Exercise goal.
Only the lines below from the one containing "### ReferenceData" to the one containing "### SurveyScreenComponent" should be repeated, both included and unchanged.

Data listing.
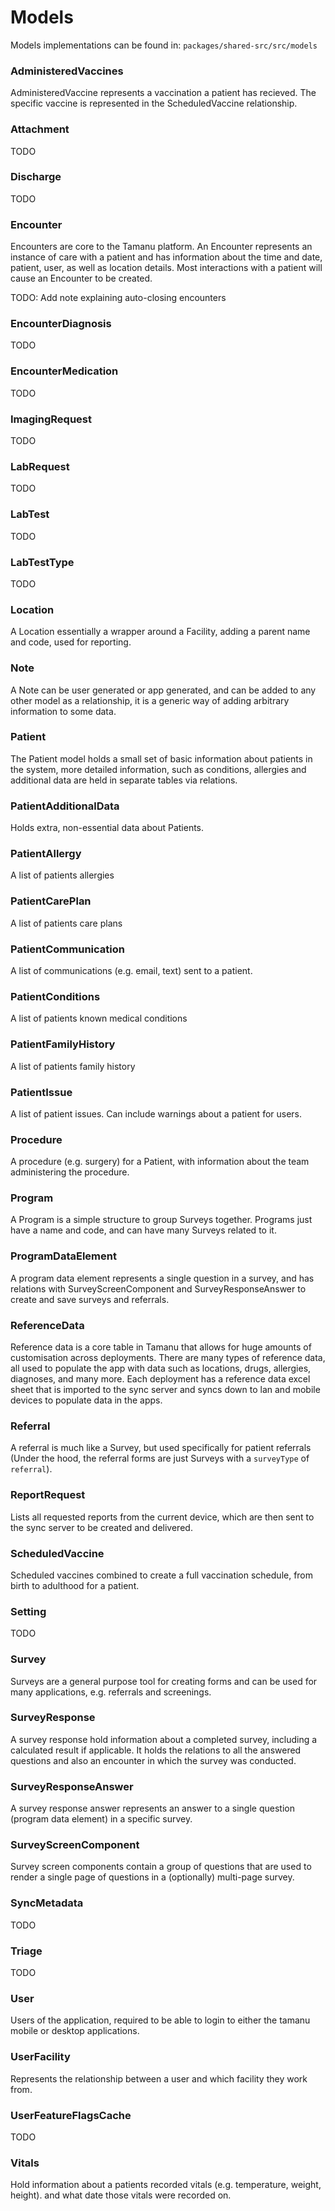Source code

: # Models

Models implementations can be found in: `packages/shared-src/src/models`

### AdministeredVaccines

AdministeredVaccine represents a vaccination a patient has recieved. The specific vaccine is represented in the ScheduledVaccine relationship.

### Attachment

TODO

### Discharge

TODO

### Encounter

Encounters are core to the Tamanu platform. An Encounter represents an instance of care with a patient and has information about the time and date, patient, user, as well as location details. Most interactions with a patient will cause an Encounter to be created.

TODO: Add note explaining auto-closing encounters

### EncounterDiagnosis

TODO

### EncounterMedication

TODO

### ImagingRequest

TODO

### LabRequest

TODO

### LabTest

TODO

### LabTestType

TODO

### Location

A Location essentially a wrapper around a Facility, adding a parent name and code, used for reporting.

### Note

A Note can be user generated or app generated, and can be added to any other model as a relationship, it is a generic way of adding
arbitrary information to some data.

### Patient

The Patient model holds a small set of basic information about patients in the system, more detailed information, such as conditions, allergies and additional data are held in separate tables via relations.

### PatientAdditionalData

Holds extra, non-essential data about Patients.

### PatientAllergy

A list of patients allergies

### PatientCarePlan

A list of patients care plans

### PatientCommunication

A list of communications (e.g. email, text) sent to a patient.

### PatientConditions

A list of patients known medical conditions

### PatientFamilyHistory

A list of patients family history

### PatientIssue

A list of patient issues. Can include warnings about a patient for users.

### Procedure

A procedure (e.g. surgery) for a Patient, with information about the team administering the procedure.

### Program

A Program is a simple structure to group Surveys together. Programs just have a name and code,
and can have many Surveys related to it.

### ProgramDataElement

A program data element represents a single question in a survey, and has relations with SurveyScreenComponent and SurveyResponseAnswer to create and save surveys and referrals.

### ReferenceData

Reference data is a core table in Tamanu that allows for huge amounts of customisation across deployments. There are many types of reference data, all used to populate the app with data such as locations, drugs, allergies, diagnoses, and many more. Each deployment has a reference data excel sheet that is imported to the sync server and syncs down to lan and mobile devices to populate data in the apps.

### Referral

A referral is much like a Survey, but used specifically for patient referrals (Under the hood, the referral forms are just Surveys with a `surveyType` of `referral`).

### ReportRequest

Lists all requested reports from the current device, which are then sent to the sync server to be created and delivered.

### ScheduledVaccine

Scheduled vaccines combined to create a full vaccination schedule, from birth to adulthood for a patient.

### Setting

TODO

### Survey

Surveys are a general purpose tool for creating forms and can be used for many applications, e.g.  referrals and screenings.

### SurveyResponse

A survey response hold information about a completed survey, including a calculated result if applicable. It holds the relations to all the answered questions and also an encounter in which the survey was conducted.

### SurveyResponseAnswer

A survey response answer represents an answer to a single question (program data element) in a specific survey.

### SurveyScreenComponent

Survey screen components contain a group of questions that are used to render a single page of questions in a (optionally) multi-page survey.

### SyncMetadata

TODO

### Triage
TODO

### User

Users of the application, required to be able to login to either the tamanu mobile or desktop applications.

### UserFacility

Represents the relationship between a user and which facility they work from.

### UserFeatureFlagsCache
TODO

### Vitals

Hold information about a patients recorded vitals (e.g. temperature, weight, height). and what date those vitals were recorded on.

* * *

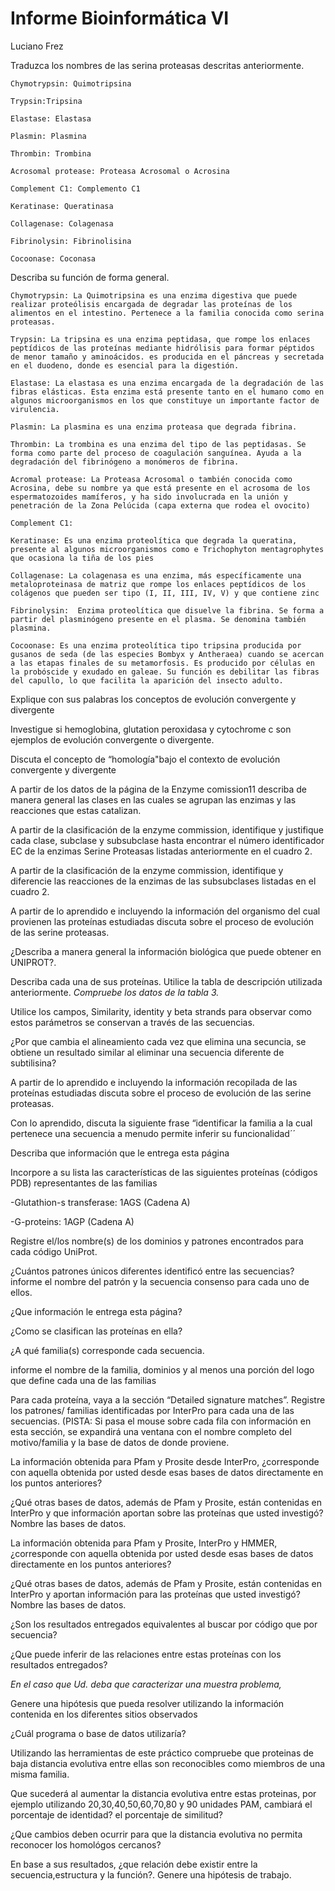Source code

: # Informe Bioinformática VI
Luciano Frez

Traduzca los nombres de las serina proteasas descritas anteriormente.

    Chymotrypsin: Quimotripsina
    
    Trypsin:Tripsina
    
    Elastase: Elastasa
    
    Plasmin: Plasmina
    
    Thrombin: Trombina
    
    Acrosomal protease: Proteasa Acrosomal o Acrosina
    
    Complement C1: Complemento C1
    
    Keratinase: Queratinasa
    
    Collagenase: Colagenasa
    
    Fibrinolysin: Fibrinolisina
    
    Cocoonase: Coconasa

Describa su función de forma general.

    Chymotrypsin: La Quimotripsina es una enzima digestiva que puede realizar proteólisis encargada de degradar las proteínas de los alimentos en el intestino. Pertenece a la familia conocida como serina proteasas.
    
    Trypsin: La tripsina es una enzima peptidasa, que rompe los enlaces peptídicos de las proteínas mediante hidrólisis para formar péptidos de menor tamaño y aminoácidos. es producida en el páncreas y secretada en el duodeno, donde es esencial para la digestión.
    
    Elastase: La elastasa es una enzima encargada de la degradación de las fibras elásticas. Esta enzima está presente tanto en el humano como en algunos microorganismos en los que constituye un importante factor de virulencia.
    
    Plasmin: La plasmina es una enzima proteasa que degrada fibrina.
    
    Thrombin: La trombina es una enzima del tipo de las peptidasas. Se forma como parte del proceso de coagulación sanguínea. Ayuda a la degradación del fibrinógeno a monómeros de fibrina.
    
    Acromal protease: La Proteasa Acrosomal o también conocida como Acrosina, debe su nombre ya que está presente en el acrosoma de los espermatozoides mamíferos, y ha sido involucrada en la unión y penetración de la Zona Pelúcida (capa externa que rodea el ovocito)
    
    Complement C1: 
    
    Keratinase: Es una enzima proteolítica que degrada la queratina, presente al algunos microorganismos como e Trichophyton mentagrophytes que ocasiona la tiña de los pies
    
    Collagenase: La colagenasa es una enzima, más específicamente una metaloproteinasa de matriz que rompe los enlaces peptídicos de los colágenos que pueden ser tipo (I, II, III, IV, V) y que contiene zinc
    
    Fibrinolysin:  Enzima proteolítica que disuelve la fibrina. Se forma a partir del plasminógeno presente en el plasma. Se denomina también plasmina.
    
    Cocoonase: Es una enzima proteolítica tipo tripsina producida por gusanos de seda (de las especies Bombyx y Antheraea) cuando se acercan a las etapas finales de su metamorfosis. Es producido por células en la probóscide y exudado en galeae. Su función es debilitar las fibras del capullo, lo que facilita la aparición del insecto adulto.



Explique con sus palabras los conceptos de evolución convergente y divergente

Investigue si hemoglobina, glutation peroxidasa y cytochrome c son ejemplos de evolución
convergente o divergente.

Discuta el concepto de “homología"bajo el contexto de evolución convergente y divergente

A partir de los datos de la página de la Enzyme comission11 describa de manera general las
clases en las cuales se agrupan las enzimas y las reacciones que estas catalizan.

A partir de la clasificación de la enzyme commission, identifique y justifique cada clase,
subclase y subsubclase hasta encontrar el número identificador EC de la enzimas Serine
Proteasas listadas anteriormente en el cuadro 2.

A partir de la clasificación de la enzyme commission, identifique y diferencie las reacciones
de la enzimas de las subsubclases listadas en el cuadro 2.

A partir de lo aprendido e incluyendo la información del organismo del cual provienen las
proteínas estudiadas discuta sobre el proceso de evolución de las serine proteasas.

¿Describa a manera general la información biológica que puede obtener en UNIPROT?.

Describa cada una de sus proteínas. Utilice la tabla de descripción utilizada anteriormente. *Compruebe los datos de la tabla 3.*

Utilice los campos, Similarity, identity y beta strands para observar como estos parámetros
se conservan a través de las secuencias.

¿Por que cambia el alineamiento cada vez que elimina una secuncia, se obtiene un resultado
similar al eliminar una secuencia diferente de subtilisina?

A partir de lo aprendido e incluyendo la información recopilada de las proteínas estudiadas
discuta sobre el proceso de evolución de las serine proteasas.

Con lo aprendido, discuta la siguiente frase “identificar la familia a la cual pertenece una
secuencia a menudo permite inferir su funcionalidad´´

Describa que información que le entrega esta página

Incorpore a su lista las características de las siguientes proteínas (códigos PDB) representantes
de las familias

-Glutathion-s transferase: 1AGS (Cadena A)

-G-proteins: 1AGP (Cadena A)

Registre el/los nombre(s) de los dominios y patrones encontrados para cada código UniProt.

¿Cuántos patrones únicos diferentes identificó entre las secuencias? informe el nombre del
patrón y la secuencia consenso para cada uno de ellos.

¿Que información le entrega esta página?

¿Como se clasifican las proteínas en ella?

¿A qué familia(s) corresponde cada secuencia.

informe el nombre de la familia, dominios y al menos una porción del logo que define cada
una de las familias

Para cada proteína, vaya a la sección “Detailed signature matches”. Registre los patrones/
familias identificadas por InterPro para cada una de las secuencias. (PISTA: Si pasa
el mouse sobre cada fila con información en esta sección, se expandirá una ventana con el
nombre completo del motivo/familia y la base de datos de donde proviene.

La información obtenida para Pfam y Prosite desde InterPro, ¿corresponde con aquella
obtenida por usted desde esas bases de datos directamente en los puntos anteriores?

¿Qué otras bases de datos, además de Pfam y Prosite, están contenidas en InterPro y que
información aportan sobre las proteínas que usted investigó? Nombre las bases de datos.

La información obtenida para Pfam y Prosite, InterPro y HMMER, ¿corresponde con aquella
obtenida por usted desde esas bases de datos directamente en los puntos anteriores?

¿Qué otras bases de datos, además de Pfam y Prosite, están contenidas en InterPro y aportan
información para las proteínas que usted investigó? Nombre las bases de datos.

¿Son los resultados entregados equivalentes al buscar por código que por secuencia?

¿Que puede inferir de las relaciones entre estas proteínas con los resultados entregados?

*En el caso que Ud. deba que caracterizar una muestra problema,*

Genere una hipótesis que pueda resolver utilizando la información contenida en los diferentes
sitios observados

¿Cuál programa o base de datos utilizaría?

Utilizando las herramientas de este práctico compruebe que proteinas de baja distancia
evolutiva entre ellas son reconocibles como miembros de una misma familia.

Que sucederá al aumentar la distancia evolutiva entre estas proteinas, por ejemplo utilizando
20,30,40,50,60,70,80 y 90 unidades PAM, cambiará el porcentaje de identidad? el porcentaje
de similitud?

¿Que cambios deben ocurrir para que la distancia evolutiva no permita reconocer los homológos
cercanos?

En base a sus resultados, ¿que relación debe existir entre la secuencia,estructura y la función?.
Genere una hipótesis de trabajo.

--

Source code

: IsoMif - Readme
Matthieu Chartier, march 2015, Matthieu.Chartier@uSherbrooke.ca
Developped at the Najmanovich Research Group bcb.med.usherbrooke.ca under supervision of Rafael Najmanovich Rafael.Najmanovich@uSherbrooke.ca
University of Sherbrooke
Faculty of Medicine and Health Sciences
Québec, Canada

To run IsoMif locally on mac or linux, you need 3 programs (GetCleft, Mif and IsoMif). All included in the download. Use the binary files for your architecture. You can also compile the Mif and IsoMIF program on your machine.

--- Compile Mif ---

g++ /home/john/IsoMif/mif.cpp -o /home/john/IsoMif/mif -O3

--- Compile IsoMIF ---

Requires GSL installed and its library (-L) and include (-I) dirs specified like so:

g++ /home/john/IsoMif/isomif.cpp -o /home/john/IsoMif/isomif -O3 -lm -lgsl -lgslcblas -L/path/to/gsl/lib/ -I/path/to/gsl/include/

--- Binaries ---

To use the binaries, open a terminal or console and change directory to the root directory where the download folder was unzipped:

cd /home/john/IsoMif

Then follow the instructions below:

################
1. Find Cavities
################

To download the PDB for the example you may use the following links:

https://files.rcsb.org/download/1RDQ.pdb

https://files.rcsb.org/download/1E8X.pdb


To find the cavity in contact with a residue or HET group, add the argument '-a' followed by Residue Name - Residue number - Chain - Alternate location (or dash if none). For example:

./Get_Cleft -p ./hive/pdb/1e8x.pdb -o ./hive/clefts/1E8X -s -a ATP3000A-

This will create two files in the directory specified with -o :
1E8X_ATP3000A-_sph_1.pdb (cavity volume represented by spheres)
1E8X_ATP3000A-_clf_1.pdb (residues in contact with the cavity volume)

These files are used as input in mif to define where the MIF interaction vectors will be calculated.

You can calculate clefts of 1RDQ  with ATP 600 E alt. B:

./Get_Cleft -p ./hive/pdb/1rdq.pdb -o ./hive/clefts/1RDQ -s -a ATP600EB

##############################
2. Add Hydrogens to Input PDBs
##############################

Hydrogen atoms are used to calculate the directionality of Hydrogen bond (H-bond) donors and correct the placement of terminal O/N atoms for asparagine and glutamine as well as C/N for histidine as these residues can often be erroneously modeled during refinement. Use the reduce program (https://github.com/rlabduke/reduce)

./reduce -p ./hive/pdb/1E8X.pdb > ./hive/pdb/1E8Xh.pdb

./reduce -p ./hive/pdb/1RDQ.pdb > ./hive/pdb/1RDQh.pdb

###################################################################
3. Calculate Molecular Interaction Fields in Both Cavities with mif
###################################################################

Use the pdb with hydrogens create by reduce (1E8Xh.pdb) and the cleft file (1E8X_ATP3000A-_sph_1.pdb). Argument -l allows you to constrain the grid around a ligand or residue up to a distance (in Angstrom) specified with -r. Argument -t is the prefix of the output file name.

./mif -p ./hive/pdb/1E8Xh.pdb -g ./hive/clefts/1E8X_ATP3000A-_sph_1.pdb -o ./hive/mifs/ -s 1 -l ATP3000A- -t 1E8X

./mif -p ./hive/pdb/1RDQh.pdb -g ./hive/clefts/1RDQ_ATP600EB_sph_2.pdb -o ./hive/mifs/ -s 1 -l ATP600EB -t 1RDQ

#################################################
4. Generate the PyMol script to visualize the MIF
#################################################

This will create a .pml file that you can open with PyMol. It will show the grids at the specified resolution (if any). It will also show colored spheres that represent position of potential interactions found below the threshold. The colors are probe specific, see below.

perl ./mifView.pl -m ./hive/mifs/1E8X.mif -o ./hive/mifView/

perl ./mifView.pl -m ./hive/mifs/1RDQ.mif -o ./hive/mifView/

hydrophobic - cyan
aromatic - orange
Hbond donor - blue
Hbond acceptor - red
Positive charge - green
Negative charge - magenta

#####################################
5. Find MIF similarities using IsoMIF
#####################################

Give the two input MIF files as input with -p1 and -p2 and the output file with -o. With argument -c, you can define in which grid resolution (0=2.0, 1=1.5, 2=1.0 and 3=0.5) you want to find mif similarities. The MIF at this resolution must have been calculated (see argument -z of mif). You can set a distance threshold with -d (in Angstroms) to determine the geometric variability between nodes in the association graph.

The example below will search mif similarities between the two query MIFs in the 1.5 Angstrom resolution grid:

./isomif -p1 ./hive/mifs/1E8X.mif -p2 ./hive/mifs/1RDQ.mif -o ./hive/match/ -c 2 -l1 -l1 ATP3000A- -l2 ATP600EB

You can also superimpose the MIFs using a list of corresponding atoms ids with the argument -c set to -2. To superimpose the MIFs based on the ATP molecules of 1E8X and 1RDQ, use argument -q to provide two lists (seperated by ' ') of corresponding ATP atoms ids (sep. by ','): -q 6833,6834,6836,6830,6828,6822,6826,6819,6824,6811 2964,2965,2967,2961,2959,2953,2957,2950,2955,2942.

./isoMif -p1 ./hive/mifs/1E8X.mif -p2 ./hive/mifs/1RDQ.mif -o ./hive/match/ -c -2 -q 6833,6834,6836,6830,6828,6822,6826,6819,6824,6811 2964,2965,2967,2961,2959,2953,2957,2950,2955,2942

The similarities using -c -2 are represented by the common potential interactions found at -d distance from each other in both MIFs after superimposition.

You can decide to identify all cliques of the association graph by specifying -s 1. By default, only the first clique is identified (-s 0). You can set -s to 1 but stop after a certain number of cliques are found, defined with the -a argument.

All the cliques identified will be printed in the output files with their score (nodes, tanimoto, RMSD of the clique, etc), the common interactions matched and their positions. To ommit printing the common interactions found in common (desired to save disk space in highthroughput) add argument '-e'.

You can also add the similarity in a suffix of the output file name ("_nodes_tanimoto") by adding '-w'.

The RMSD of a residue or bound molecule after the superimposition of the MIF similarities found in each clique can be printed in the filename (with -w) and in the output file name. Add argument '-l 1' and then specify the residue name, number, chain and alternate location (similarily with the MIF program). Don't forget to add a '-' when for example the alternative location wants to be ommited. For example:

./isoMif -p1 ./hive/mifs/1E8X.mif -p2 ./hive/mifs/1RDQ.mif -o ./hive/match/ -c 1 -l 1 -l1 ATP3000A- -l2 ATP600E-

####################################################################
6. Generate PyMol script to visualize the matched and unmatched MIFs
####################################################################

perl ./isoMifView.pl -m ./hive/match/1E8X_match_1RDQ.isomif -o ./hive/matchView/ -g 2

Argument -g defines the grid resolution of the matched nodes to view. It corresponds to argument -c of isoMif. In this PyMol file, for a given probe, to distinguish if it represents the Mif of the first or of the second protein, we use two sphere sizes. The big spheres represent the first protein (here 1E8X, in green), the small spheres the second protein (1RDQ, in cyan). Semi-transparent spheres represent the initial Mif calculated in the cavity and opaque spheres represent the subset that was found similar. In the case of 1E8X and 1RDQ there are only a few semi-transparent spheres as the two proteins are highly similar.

The answer.
### ReferenceData

Reference data is a core table in Tamanu that allows for huge amounts of customisation across deployments. There are many types of reference data, all used to populate the app with data such as locations, drugs, allergies, diagnoses, and many more. Each deployment has a reference data excel sheet that is imported to the sync server and syncs down to lan and mobile devices to populate data in the apps.

### Referral

A referral is much like a Survey, but used specifically for patient referrals (Under the hood, the referral forms are just Surveys with a `surveyType` of `referral`).

### ReportRequest

Lists all requested reports from the current device, which are then sent to the sync server to be created and delivered.

### ScheduledVaccine

Scheduled vaccines combined to create a full vaccination schedule, from birth to adulthood for a patient.

### Setting

TODO

### Survey

Surveys are a general purpose tool for creating forms and can be used for many applications, e.g.  referrals and screenings.

### SurveyResponse

A survey response hold information about a completed survey, including a calculated result if applicable. It holds the relations to all the answered questions and also an encounter in which the survey was conducted.

### SurveyResponseAnswer

A survey response answer represents an answer to a single question (program data element) in a specific survey.

### SurveyScreenComponent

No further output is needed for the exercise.